Campaign for warm homes and lower bills.

John, an ardent supporter of ending fuel poverty said “I find it totally unacceptable that on average 25,000 people in the UK die from the cold every winter.  Fuel poverty is a very real issue. Older people, children and people with disabilities or health issues are particularly at risk. We must do all we can to end fuel poverty now.”

Last week was Cold Homes Week, when many of the 200 organisations supporting the Energy Bill Revolution campaign came together to highlight the shocking problem of cold homes and fuel poverty in the UK.

These organisations have come together to call for the problem of cold homes to be fixed once and for all through a major programme of home improvements. Buying a unit of gas or electricity in the UK is already cheaper than in most other European countries - the problem in the UK is people have to buy so many units because their homes literally leak heat.

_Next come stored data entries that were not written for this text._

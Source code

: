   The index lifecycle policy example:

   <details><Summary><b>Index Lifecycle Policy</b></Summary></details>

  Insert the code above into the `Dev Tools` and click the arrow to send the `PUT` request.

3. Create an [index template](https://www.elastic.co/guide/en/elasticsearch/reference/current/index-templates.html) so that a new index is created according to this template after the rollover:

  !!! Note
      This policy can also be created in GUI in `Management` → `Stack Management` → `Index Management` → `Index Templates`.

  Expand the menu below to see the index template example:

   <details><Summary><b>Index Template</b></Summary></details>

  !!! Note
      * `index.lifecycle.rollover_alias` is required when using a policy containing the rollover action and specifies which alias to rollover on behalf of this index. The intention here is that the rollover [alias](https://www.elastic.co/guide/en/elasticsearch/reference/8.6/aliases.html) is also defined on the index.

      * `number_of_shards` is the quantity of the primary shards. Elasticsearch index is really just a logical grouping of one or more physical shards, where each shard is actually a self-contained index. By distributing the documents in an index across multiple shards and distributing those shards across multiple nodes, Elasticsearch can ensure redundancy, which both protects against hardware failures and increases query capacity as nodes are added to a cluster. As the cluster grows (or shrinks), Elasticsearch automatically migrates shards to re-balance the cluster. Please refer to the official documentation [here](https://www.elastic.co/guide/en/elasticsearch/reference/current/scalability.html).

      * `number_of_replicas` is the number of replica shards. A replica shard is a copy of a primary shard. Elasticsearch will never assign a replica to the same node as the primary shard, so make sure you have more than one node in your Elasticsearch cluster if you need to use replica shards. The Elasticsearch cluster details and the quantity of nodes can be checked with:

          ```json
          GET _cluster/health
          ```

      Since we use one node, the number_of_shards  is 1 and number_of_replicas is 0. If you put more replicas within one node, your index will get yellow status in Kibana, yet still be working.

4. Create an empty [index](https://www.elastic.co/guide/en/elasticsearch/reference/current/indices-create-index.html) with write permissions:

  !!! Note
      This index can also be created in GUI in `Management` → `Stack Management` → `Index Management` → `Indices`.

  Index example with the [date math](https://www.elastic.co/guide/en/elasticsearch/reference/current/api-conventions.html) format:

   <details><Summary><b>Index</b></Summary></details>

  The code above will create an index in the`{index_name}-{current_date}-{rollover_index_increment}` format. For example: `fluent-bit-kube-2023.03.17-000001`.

For that reason the Energy Bill Revolution is calling on all parties to commit to ensuring 2 million low-income homes are improved so that they can reach Band C on their Energy Performance Certificate during the next Parliament.  With such a programme up and running, the remaining 4 million low income homes can be fixed in the next Parliament, so that all low incomes homes have been improved by 2025.  Research has shown that not only would this programme pay for itself through the economic benefits it creates, but it could be funded by reallocating of a tiny proportion of infrastructure investment that is already planned.

New research commissioned by the Energy Bill Revolution showed the number of energy saving measures being fitted to vulnerable peoples' homes this winter had plummeted by 80% when compared to winter 2011/12.  The research also undermined Government boasts to have provided this help to 1 million homes, showing that were it not for policy changes, 2.8 million homes would have received help by now.

Figures from the Office for National Statistics showed a sizeable increase in death rates as the weather turned colder in January and flu started to circulate.  Assessing the impact of each of these causes will take time, and in any case they are not unconnected - being cold makes people more vulnerable to infection and makes recovery more difficult.  The most recent figures show that over 15,000 more people dies this January than in the same period last year.